# Year ID on Motorbike



## Dave Stromberger (Jul 1, 2014)

I'm not an expert on pre-war Schwinns, and maybe should claim embarrassing ignorance, so I'd like some advice as to what year my bike is. I've talked to Bob Usasi about it last year when I got the bike, and he said the serial number puts it in 1938. However, it has the low-mounted rear fender brace. Fenders appear to have been with the bike for many-many years, with original blue paint that matches the frame under the spray-bomb green. Badge is an ACE.

I added the tank and the brake lever, replacing the shorty lever that it had when I bought it. 

With the d-cell tray in the tank, what year does that suggest for the tank?  Does the tombstone on the fender, and the not very razor-ish razor stem indicate anything?

Thanks!


----------



## Xcelsior (Jul 1, 2014)

*Motorbike is*

1938 and the tank would be used 37 and 38.  The stem is correct for that period.  The fenders may not have been from that bike as the tombstone fender would have been used for a spring fork.  Or it is possible that the fork was changed,  however more motorbike models were standard truss fork equipped.  So I am guessing that the fenders were changed / added or at least the front was.


----------



## rollfaster (Jul 1, 2014)

*Whatever year it is....*

It sure is sweet.
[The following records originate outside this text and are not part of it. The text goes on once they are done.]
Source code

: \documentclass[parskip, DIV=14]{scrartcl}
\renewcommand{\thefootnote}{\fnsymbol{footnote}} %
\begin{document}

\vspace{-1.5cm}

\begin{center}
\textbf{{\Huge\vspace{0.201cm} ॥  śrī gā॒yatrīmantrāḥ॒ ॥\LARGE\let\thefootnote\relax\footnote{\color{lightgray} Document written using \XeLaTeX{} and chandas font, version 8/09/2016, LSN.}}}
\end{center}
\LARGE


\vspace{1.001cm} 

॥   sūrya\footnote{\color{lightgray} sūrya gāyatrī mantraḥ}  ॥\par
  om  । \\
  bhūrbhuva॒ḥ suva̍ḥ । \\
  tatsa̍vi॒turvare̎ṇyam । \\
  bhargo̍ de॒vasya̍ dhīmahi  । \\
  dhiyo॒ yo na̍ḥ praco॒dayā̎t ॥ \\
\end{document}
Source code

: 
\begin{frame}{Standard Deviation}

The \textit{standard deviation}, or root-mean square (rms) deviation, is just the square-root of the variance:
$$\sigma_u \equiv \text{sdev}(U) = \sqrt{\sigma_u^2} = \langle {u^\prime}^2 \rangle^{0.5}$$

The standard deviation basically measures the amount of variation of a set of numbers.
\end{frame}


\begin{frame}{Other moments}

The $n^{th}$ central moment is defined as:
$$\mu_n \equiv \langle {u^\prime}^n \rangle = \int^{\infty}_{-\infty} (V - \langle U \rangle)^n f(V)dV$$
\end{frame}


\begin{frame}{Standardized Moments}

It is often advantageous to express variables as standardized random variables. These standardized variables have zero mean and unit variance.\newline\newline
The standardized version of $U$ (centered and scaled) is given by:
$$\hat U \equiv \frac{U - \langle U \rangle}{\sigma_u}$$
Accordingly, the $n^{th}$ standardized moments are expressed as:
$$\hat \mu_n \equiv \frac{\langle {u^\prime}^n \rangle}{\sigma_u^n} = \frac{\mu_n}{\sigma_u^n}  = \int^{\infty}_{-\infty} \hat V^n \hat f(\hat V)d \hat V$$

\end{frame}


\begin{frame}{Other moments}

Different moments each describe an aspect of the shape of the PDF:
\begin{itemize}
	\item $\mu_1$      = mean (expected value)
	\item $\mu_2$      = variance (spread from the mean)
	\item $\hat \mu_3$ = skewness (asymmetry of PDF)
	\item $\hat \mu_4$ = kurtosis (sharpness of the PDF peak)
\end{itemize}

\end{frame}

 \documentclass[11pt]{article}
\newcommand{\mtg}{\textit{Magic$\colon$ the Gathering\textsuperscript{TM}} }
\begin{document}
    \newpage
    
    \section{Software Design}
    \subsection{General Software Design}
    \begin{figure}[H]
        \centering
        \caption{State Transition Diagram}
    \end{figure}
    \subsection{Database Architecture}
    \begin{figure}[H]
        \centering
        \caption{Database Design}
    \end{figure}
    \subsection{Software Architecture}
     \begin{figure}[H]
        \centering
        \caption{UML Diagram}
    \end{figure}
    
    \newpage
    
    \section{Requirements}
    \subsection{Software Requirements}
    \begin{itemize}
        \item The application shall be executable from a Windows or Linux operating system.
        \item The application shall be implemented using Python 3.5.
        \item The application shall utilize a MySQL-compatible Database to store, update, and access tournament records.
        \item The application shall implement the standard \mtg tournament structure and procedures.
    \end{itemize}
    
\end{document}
Nice find Dave.


----------



## Djshakes (Jul 1, 2014)

From my understanding the tank is a 36 to early 37.   

1935 had the clip for the big dry cell
36 to early 37 had the tray
37 and up had the cage


----------



## Xcelsior (Jul 1, 2014)

*1936 tank? Am I missing something here?*

1936 gilled tank? How interesting... I still say your tank is 37 to 38.  Definitely not later. I have had 37 and 38 tanks with either tray. Yes, yes I have.


----------



## buickmike (Jul 2, 2014)

Nice old bike - I have been looking for the rear fender many many years. This weekend will attempt to place 40-41 fender bought. off the bay. Have the drum brake-but lost back half of clamp
Are you leaving your bike as is or will you restore?
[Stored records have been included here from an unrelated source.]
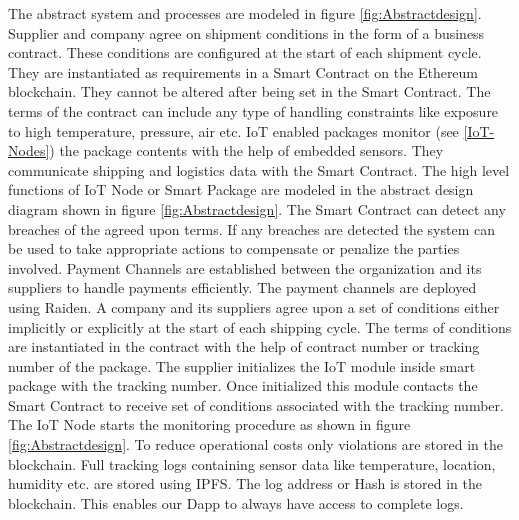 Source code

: The abstract system and processes are modeled in figure \ref{fig:Abstractdesign}. Supplier and company agree on shipment conditions in the form of a business contract. These conditions are configured at the start of each shipment cycle. They are instantiated as requirements in a Smart Contract on the Ethereum blockchain. They cannot be altered after being set in the Smart Contract. The terms of the contract can include any type of handling constraints like exposure to high temperature, pressure, air etc. IoT enabled packages monitor (see \ref{IoT-Nodes}) the package contents with the help of embedded sensors. They communicate shipping and logistics data with the Smart Contract. The high level functions of IoT Node or Smart Package are modeled in the abstract design diagram shown in figure \ref{fig:Abstractdesign}.
\clearpage
The Smart Contract can detect any breaches of the agreed upon terms. If any breaches are detected the system can be used to take appropriate actions to compensate or penalize the parties involved. Payment Channels are established between the organization and its suppliers to handle payments efficiently. The payment channels are deployed using Raiden. A company and its suppliers agree upon a set of conditions either implicitly or explicitly at the start of each shipping cycle. The terms of conditions are instantiated in the contract with the help of contract number or tracking number of the package. The supplier initializes the IoT module inside smart package with the tracking number. Once initialized this module contacts the Smart Contract to receive set of conditions associated with the tracking number. The IoT Node starts the monitoring procedure as shown in figure \ref{fig:Abstractdesign}. To reduce operational costs only violations are stored in the blockchain. Full tracking logs containing sensor data like temperature, location, humidity etc. are stored using IPFS. The log address or Hash is stored in the blockchain. This enables our Dapp to always have access to complete logs.

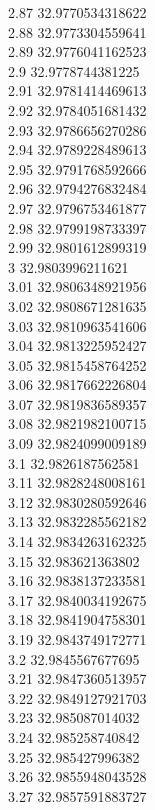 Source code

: {2.87	32.9770534318622\\
2.88	32.9773304559641\\
2.89	32.9776041162523\\
2.9	32.9778744381225\\
2.91	32.9781414469613\\
2.92	32.9784051681432\\
2.93	32.9786656270286\\
2.94	32.9789228489613\\
2.95	32.9791768592666\\
2.96	32.9794276832484\\
2.97	32.9796753461877\\
2.98	32.9799198733397\\
2.99	32.9801612899319\\
3	32.9803996211621\\
3.01	32.9806348921956\\
3.02	32.9808671281635\\
3.03	32.9810963541606\\
3.04	32.9813225952427\\
3.05	32.9815458764252\\
3.06	32.9817662226804\\
3.07	32.9819836589357\\
3.08	32.9821982100715\\
3.09	32.9824099009189\\
3.1	32.9826187562581\\
3.11	32.9828248008161\\
3.12	32.9830280592646\\
3.13	32.9832285562182\\
3.14	32.9834263162325\\
3.15	32.983621363802\\
3.16	32.9838137233581\\
3.17	32.9840034192675\\
3.18	32.9841904758301\\
3.19	32.9843749172771\\
3.2	32.9845567677695\\
3.21	32.9847360513957\\
3.22	32.9849127921703\\
3.23	32.985087014032\\
3.24	32.985258740842\\
3.25	32.985427996382\\
3.26	32.9855948043528\\
3.27	32.9857591883727\\
}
Sent from my Chaser using Tapatalk 2


----------



## Dave Stromberger (Jul 2, 2014)

Thanks for the info guys.

I'm tempted to locate a pre-war locking springer for the bike, in which case my front fender would be ok. I'm going to use this tank, even if the correct'ness of the d-cell battery tray is in question, simply because it's "close enough" in my opinion... and considering how hard these tanks are to find (and expensive!), I'll let that detail slide. Can I re-locate the lower rear fender brace to the correct '38 location, or is there a difference in the fender itself?

Buickmike... I'll be doing a full restoration.
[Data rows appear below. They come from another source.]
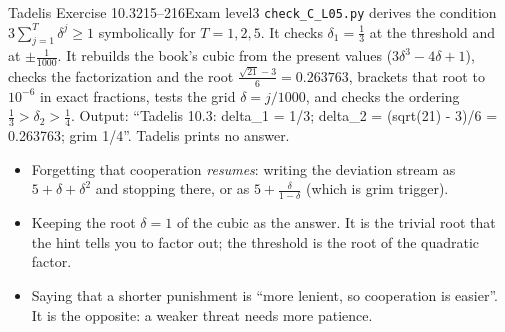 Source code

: \begin{exsol}{Tadelis Exercise 10.3}{215--216}{Exam level}{3}
\verify \texttt{check\_C\_L05.py} derives the condition $3\sum_{j=1}^T\delta^j \ge 1$ symbolically
for $T = 1, 2, 5$. It checks $\delta_1 = \frac13$ at the threshold and at $\pm\frac1{1000}$. It
rebuilds the book's cubic from the present values ($3\delta^3 - 4\delta + 1$), checks the
factorization and the root $\frac{\sqrt{21}-3}{6} = 0.263763$, brackets that root to $10^{-6}$ in exact
fractions, tests the grid $\delta = j/1000$, and checks the ordering $\frac13 > \delta_2 > \frac14$. Output:
``Tadelis 10.3: delta\_1 = 1/3; delta\_2 = (sqrt(21) - 3)/6 = 0.263763; grim 1/4''. Tadelis prints
no answer.

\mistakes
\begin{itemize}
  \item Forgetting that cooperation \emph{resumes}: writing the deviation stream as $5 + \delta + \delta^2$
  and stopping there, or as $5 + \frac{\delta}{1-\delta}$ (which is grim trigger).
  \item Keeping the root $\delta = 1$ of the cubic as the answer. It is the trivial root that the
  hint tells you to factor out; the threshold is the root of the quadratic factor.
  \item Saying that a shorter punishment is ``more lenient, so cooperation is easier''. It is the
  opposite: a weaker threat needs more patience.
\end{itemize}

\end{exsol}

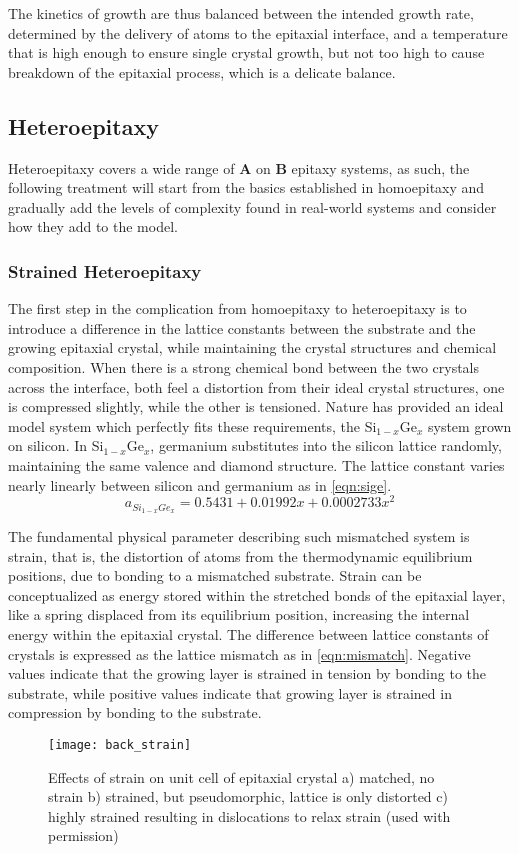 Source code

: The kinetics of growth are thus balanced between the intended growth rate, determined by the delivery of atoms to the epitaxial interface, and a temperature that is high enough to ensure single crystal growth, but not too high to cause breakdown of the epitaxial process, which is a delicate balance.

\subsection{Heteroepitaxy} Heteroepitaxy covers a wide range of \textbf{A} on \textbf{B} epitaxy systems, as such, the following treatment will start from the basics established in homoepitaxy and gradually add the levels of complexity found in real-world systems and consider how they add to the model.

\subsubsection{Strained Heteroepitaxy} The first step in the complication from homoepitaxy to heteroepitaxy is to introduce a difference in the lattice constants between the substrate and the growing epitaxial crystal, while maintaining the crystal structures and chemical composition.
When there is a strong chemical bond between the two crystals across the interface, both feel a distortion from their ideal crystal structures, one is compressed slightly, while the other is tensioned\cite{Dunstan1997}.
Nature has provided an ideal model system which perfectly fits these requirements, the Si\(_{1-x}\)Ge\(_x\) system grown on silicon\cite{Paul2004}.
In Si\(_{1-x}\)Ge\(_x\), germanium substitutes into the silicon lattice randomly, maintaining the same valence and diamond structure.
The lattice constant varies nearly linearly between silicon and germanium as in \cref{eqn:sige}.
\begin{equation}
 a_{Si_{1-x}Ge_x} = 0.5431 + 0.01992x + 0.0002733x^2 \label{eqn:sige}
\end{equation}

The fundamental physical parameter describing such mismatched system is strain, that is, the distortion of atoms from the thermodynamic equilibrium positions, due to bonding to a mismatched substrate.
Strain can be conceptualized as energy stored within the stretched bonds of the epitaxial layer, like a spring displaced from its equilibrium position, increasing the internal energy within the epitaxial crystal. The difference between lattice constants of crystals is expressed as the lattice mismatch as in \cref{eqn:mismatch}.
Negative values indicate that the growing layer is strained in tension by bonding to the substrate, while positive values indicate that growing layer is strained in compression by bonding to the substrate.
\begin{figure}
 \centering \texttt{[image: back\_strain]}
 \caption[Unit cell strain visualization]{\label{fig:back_strain}Effects of strain on unit cell of epitaxial crystal a) matched, no strain b) strained, but pseudomorphic, lattice is only distorted c) highly strained resulting in dislocations to relax strain\cite{ohring2001materials} (used with permission)}
\end{figure}

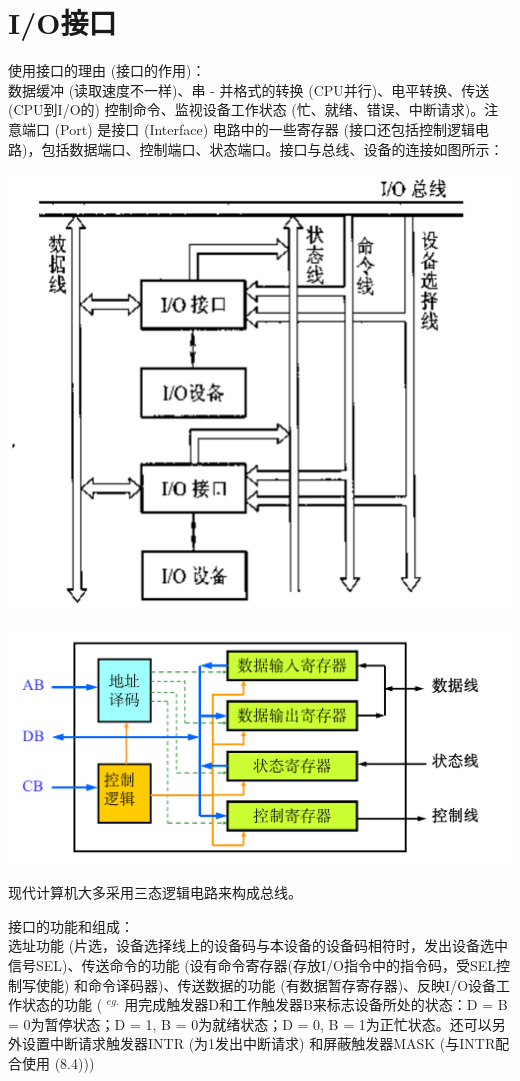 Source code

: \documentclass[]{report}
\begin{document}
		\section{I/O接口}
			使用接口的理由 (接口的作用)：\\数据缓冲 (读取速度不一样)、串 - 并格式的转换 (CPU并行)、电平转换、传送 (CPU到I/O的) 控制命令、监视设备工作状态 (忙、就绪、错误、中断请求)。注意端口 (Port) 是接口 (Interface) 电路中的一些寄存器 (接口还包括控制逻辑电路)，包括数据端口、控制端口、状态端口。接口与总线、设备的连接如图所示：\par
			\includegraphics[scale = 0.25]{../pictures/IO_Interafce.png}\par
			\includegraphics[scale = 0.25]{../pictures/IO_Interface_2.png}\par
			现代计算机大多采用三态逻辑电路来构成总线。\par\par
			接口的功能和组成：\\选址功能 (片选，设备选择线上的设备码与本设备的设备码相符时，发出设备选中信号SEL)、传送命令的功能 (设有命令寄存器(存放I/O指令中的指令码，受SEL控制写使能) 和命令译码器)、传送数据的功能 (有数据暂存寄存器)、反映I/O设备工作状态的功能 ( $^{eg.}$ 用完成触发器D和工作触发器B来标志设备所处的状态：D = B = 0为暂停状态；D = 1, B = 0为就绪状态；D = 0, B = 1为正忙状态。还可以另外设置中断请求触发器INTR (为1发出中断请求) 和屏蔽触发器MASK (与INTR配合使用 (8.4)))\par
\end{document}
Not sure what color I'll go with yet. What was available then? Blue, maroon, black... any others?


----------



## WES PINCHOT (Jul 2, 2014)

Bear in mind that the serial number (late '38)
just indicates the year the frame was made!

Also 1938 was a transition year and the horizontal
brace may have been started late in the year or
the bike may have been assembled in '39.

Or it may have come from Chicago Cycle with a
mix of parts from Schwinn.


----------



## GenuineRides (Jul 2, 2014)

*too hard to predict*

Wes, thanks for reminding everyone that manufacturing accumulates parts over a period of time before assembly, and then off to the production floor and eventually to the dealer for sale to the consumer.  Those parts can straggle along at the bottom of a gaylord bin and get mixed in production.  Too many people want definitive answers on dates, like a frame is welded, stamped, and painted on Dec. 30th 1937, assembled together with all its parts on December 31st and shipped, then on January 1st, 1938 they change over every single part to the new model year style, unrealistic to expect in those days of manufacturing.


----------



## Djshakes (Jul 2, 2014)

I've seen two 36 motorbike tanks with gills. Very rare. Probably Rangers as they got older frames.  Remember, the autocycle tanks were grilled in 36. Again, rare instance for a motorbike just like a long tray on a 38 is rare.  I have never seen one but that doesn't mean it didn't happen by any means.  I say 37 is the safest bet on tank. 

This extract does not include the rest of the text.